Saved data entries:
=== Begin Enclosure ===
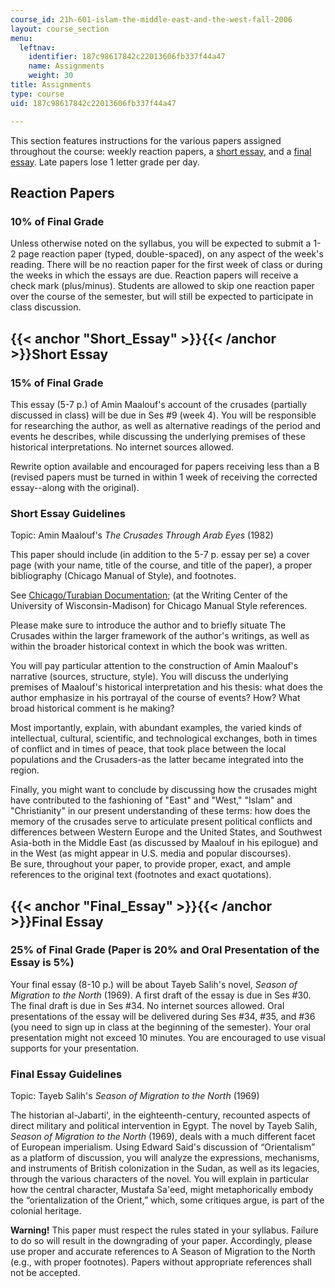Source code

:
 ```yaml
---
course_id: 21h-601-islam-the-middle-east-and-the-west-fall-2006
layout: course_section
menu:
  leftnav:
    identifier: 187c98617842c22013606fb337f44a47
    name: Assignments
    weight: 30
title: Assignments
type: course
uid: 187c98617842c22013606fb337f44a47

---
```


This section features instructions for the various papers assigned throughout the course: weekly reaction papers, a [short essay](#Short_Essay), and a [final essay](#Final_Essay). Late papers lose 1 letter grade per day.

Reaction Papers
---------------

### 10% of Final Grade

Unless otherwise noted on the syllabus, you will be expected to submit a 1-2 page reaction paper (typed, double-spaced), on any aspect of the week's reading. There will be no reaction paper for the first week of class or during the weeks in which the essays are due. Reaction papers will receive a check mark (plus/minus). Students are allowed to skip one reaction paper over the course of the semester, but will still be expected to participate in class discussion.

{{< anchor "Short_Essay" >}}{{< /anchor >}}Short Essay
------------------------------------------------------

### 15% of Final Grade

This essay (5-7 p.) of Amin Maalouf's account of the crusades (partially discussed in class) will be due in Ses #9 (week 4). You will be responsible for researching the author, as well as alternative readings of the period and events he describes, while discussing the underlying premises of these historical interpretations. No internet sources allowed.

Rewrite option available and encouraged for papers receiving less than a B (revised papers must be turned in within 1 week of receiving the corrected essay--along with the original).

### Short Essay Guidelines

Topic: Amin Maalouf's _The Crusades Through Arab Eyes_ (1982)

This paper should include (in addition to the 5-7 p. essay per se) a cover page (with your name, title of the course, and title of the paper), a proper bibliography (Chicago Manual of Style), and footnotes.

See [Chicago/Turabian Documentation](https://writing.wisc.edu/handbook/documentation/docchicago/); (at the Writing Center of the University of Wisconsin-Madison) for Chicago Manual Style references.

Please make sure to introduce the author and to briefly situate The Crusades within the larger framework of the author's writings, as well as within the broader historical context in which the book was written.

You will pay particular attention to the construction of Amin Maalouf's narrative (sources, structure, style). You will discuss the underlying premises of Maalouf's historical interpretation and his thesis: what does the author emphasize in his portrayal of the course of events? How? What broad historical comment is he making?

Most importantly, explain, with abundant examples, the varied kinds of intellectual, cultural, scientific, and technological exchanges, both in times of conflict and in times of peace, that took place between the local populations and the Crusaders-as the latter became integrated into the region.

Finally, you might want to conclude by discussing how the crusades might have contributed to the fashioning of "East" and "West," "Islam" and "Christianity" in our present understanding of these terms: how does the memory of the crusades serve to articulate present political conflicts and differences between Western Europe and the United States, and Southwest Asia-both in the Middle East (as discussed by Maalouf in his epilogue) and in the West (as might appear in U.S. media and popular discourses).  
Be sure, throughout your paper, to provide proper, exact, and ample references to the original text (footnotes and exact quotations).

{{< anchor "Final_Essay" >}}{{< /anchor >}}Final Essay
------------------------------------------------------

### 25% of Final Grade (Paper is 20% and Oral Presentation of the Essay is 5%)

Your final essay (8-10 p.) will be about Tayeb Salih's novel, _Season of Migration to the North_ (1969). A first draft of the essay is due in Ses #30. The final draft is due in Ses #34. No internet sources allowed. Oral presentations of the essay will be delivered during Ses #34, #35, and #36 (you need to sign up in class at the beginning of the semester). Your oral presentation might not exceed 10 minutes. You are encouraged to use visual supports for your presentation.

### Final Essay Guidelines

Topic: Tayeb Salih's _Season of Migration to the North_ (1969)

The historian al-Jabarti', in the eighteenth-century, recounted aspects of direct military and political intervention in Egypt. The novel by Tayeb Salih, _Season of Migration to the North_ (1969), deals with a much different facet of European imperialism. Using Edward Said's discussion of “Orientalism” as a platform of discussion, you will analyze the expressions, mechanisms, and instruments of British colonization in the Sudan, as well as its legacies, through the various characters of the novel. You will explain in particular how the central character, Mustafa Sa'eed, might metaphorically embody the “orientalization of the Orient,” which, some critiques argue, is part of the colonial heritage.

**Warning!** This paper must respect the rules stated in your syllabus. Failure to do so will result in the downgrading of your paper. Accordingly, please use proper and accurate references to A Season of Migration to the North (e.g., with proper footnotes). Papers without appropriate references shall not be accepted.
=== End Enclosure ===
=== Begin Enclosure ===
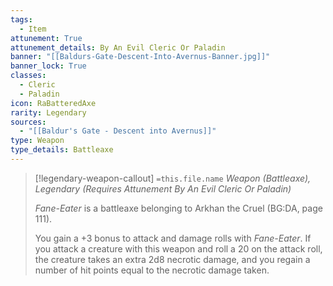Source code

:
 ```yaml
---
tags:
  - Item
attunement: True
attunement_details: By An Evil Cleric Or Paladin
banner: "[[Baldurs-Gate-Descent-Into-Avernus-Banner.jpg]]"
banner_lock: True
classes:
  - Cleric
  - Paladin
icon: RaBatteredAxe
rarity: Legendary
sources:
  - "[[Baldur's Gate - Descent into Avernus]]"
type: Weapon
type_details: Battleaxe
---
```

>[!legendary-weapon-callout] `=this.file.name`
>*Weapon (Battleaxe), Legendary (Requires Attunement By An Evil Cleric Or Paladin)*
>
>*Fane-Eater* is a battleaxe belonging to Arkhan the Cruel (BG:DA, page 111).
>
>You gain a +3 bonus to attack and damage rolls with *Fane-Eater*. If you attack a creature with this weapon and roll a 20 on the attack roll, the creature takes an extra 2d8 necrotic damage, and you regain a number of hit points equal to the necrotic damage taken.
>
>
=== End Enclosure ===
=== Begin Enclosure ===
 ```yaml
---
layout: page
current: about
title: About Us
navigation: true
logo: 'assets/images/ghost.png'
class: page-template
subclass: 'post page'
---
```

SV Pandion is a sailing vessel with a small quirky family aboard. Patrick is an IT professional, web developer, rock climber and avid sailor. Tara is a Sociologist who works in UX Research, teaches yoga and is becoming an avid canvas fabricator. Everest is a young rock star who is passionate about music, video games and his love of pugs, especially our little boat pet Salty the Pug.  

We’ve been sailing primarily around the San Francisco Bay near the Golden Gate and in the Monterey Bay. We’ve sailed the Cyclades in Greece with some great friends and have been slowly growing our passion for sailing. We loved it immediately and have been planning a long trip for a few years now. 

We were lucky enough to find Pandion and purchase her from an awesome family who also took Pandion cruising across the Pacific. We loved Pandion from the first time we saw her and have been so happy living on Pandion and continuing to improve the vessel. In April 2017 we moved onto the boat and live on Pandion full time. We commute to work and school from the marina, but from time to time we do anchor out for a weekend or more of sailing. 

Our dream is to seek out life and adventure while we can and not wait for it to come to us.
=== End Enclosure ===
Task to carry out >> Copy each line of the records above that carries the word "Manual".

Your response >>
This paper should include (in addition to the 5-7 p. essay per se) a cover page (with your name, title of the course, and title of the paper), a proper bibliography (Chicago Manual of Style), and footnotes.
See [Chicago/Turabian Documentation](https://writing.wisc.edu/handbook/documentation/docchicago/); (at the Writing Center of the University of Wisconsin-Madison) for Chicago Manual Style references.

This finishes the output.